Best Remote Desktop for High-Performance Streaming
Splashtop Personal - Remote Desktop
Pros
- Multi-monitor and high-frame-rate streaming holds up for design and engineering workstations
- Cross-platform coverage on desktop and mobile clients
- Pricing model favors personal and small-team workloads
Cons
- Personal tier is bounded by use case and license terms that some teams will outgrow
- Enterprise audit and admin features sit in higher product lines, not this tier
The first thing we noticed when we connected to a three-monitor designer workstation through Splashtop was how the second and third screens stayed in the session. We dragged Photoshop across two monitors, panned a Lightroom catalog on the third, and the frame rate held well enough that the designer working remotely did not flag the latency unprompted. Most remote desktop tools in this category either drop additional monitors entirely or render them at a frame rate that makes design work painful. Splashtop is built around high-performance streaming first, and the difference is immediately visible on workloads where the screen content actually changes a lot.
The cross-platform reach on Windows, macOS, Linux, iOS, and Android means a designer or engineer working from a phone, a tablet, or a different laptop than their main workstation can still reach the home machine. We tested a session from an iPad Pro into a Windows tower running a CAD application, and the touch input mapped reasonably to mouse events. Not perfect, but workable for a quick check-in rather than full editing sessions. The mobile clients are mature enough that field engineers can use the platform as an alternative to dragging a laptop everywhere.
The honest limitations matter. This is the Personal tier of the broader Splashtop family and the license terms restrict commercial use in ways that an MSP or large enterprise support team will need to plan around. The audit logging, session recording, and centralized administration features that a regulated helpdesk requires sit in higher Splashtop product lines, not this one. For individual users, freelancers, and small teams where the primary need is a fast, responsive remote session into a workstation, the trade-off is fine. For a 50-technician helpdesk supporting a 5,000-user estate, the right Splashtop product is a different one.
For a remote-first designer, engineer, or developer who needs to reach a workstation from anywhere without the streaming quality collapsing, this is the strongest tool on the list. Pair it with another tool for organization-wide support, or step up to the appropriate Splashtop business tier when the personal license stops fitting.

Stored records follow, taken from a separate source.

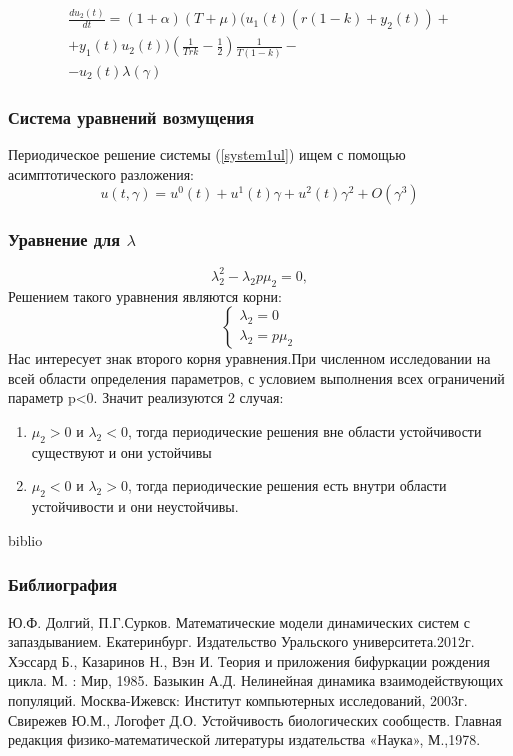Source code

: \documentclass[12pt]{beamer}
\begin{document}
  \begin{multline*}
     \frac{d u_2(t)}{d t}=(1+\alpha) (T+\mu)(u_1(t)( r(1-k) + y_2(t))+\\+y_1(t)u_2(t) )\left( \frac{1}{T r k} - \frac{1}{2}\right)\frac{1}{T(1-k)}-\\-u_2 (t) \lambda (\gamma)
  \end{multline*}
\begin{frame}
\frametitle{Система уравнений возмущения}
  Периодическое решение системы (\ref{system1ul}) ищем с помощью асимптотического разложения:
\begin{equation*}
    u(t, \gamma)= u^0 (t) + u^1 (t)\gamma + u^2(t) \gamma^2 + O(\gamma^3)
\end{equation*}  
\end{frame}
\begin{frame}
\frametitle{Уравнение для $\lambda$}
  \begin{equation}
    \lambda_2 ^2  -\lambda_2 p \mu_2 =0,
\end{equation}
Решением такого уравнения являются корни:
\begin{equation}
    \begin{cases}
    \lambda_2 =0 \\
    \lambda_2 = p \mu_2
    \end{cases}
\end{equation}
Нас интересует знак второго корня уравнения.При численном исследовании на всей области определения параметров, с условием выполнения всех ограничений параметр p<0. Значит реализуются 2 случая:
\begin{enumerate}
 \item $ \mu_2 >0 $ и $\lambda_2 <0$, тогда периодические решения вне области устойчивости существуют и они устойчивы\\
 \item $ \mu_2 < 0 $ и $\lambda_2 >0$, тогда периодические решения есть внутри области устойчивости и они неустойчивы.\\
 \end{enumerate}
\end{frame}

\begin{frame}{biblio}
    \frametitle{Библиография}
    \begin{thebibliography}{5}
    Ю.Ф. Долгий, П.Г.Сурков. Математические модели динамических систем с запаздыванием. Екатеринбург. Издательство Уральского университета.2012г.
    Хэссард Б., Казаринов Н., Вэн И. Теория и приложения бифуркации рождения цикла. М. : Мир, 1985.
    Базыкин А.Д. Нелинейная динамика взаимодействующих популяций. Москва-Ижевск: Институт компьютерных исследований, 2003г.
    Свирежев Ю.М., Логофет Д.О. Устойчивость биологических сообществ. Главная редакция физико-математической литературы издательства «Наука», М.,1978.
    \end{thebibliography}
      \end{frame}
\end{document}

Best Remote Desktop for Enterprise Helpdesks
LogMeIn Rescue
Pros
- Multi-session console scales to high-volume contact-center operations
- Banking-grade 256-bit AES encryption with HIPAA-compliant multi-factor authentication
- Detailed session analytics support technician performance tracking and audit reviews
- Strong mobile device support for iOS and Android end-user devices
Cons
- Per-technician pricing is the highest in this comparison and the gap is not subtle
- Smaller helpdesks pay for features they will not use
- UI feels dated next to newer browser-first competitors
Price is the first thing worth saying about LogMeIn Rescue, because the rest of the review does not make sense without it. The per-technician cost is meaningfully higher than every other tool on this list, and for a small or even mid-sized IT team, that price wall is the dominant factor. We modeled a five-technician helpdesk on Rescue against the same team on Atera and the annual cost difference would fund a hire. So this is not the right platform for most teams. It is the right platform for a specific class of buyer, and once that buyer is identified the value case stands up.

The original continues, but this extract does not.